Since I'm not riding at the moment--yes, I'm trying to be good--it is a little hard to know what to write about.

We'll resume groundwork in the next day or so, and try something interesting with Bar--a suggestion from Karen--if he cooperates. Then he gets a week off or so because Steve and I are off on an adventure up north to Oregon and Washington. That should keep me off the horses just long enough.

Teaching Bar to round up and drive with his hind end has been the goal for a long time. He could probably have used a better rider to help him with this, but he got me, so we're experimenting. Racehorses really don't learn how to do that much. Whether they should or not is, of course, subject for much debate.

But I'm really only concerned about teaching Bar to use his body the best way possible. Changing the centuries-old racing industry might be a little beyond the scope of this blog.

Now, I could (and have) used mechanical aids--tie-downs, martingales, different bits, no bit, and of course see-sawing on his mouth. (Sorry, buddy.) It's not that those things didn't work. He would eventually give to pressure and put his body in the right place--albeit for moments at a time while his unskilled rider tried to catch up--but does that mean he got it? That he made the connection that having his body in this position made him more powerful? Or was he just trying to do what I wanted without me communicating clearly why it is important?

I don't think any of it really set off the light bulb for him, and watching him heal from his latest injury has cemented for me that he is very in tune with his body. Not necessarily how to use it perfectly all the time, but he is paying attention to it.

Karen's suggestion is to figure-eight two lengths of something (no special equipment required, always a bonus) around his neck and his hind end, crossing and tying behind the withers, then work him. When she showed me how to do this with two lead ropes, he tucked his hind quarters underneath himself in the cross-ties. Her experience has been that it makes the horse pay better attention to their body and its position. My experience with Bar and performance boots says it may work well with him. "Those are my feet! They're attached to me!
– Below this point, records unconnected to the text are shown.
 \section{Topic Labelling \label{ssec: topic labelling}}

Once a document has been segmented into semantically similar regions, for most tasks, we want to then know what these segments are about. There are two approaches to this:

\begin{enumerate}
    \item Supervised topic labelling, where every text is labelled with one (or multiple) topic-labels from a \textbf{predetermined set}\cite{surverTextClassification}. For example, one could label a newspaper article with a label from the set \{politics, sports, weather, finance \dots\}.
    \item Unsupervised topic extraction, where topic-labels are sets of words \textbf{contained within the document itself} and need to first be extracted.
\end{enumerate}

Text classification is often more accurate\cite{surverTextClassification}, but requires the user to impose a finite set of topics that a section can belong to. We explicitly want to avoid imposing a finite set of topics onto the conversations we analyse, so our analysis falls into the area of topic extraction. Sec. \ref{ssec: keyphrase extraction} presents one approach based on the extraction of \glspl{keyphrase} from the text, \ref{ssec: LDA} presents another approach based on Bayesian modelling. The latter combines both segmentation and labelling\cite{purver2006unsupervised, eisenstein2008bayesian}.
Wow!"

And it gives us something new to play with on the ground while I continue my convalescence. The other thing about Bar is while he likes routine, he doesn't like to be bored, so games are good. Yeah, yeah. Just like his mom.

6 comments:

Buckskins Rule said...

I'm interested to hear how it works. Collection has always been a bit of a challenge to me.

What brings you and Steve to the wild and woolly North?

Jessica said...

Hi, BR!

We are headed up for a much-needed vacation, actually. Some camping and sightseeing up amongst the Cascades.

We did make sure to buy chains, though.. just in case!

Buckskins Rule said...

Our bad weather appears to have broke, so hopefully you won't need the chains. Better safe than sorry, however, considering the unpredictability of our recent weather.

Hope you and Steve have a good trip amongst our mountains.

Kathy Sierra said...

Hey Jessica!
I just started working with something kind of similar on Vafi, only I've tried different things and my favorite is ace bandage (or even the non-adhesive vet wrap). Instead of the figure 8, though, we're tying it to a surcingle so that it's the hind-end *only*.

And wow does it ever get him to trot under himself... the other things we've been doing to improve the round/hind-end engaged thing is to greatly improve the quality of his leg-yielding, as well as a wide range of other circle + more lateral with inside-hind movements. Plus, hills.

One of our four has figured out that this is a MUCH better way to move and suddenly made leaps forward in his shape and movement, but it wasn't anything different I did other than to notice it and reward him big time when he started carrying himself to show off. The lightbulb switched on for him and now it's all he wants to do is prance around like a Grand Prix horse, even just in the paddock. I'm trying to figure out how to make that happen for the other three ;)

Glad to see you're healing!
- Kathy

Jessica said...

Kathy!!

I have been wondering about you!

Yeah, I like the ace bandage or polo wrap idea better than lead ropes, but I was using what I had on hand to start with and gauge the crazy TB reaction. I was sadly disappointed when there was no fireworks! Ha!

smazourek said...

That sounds a lot like a Linda Tellington-Jones TTOUCH exercise. Are you familiar with her?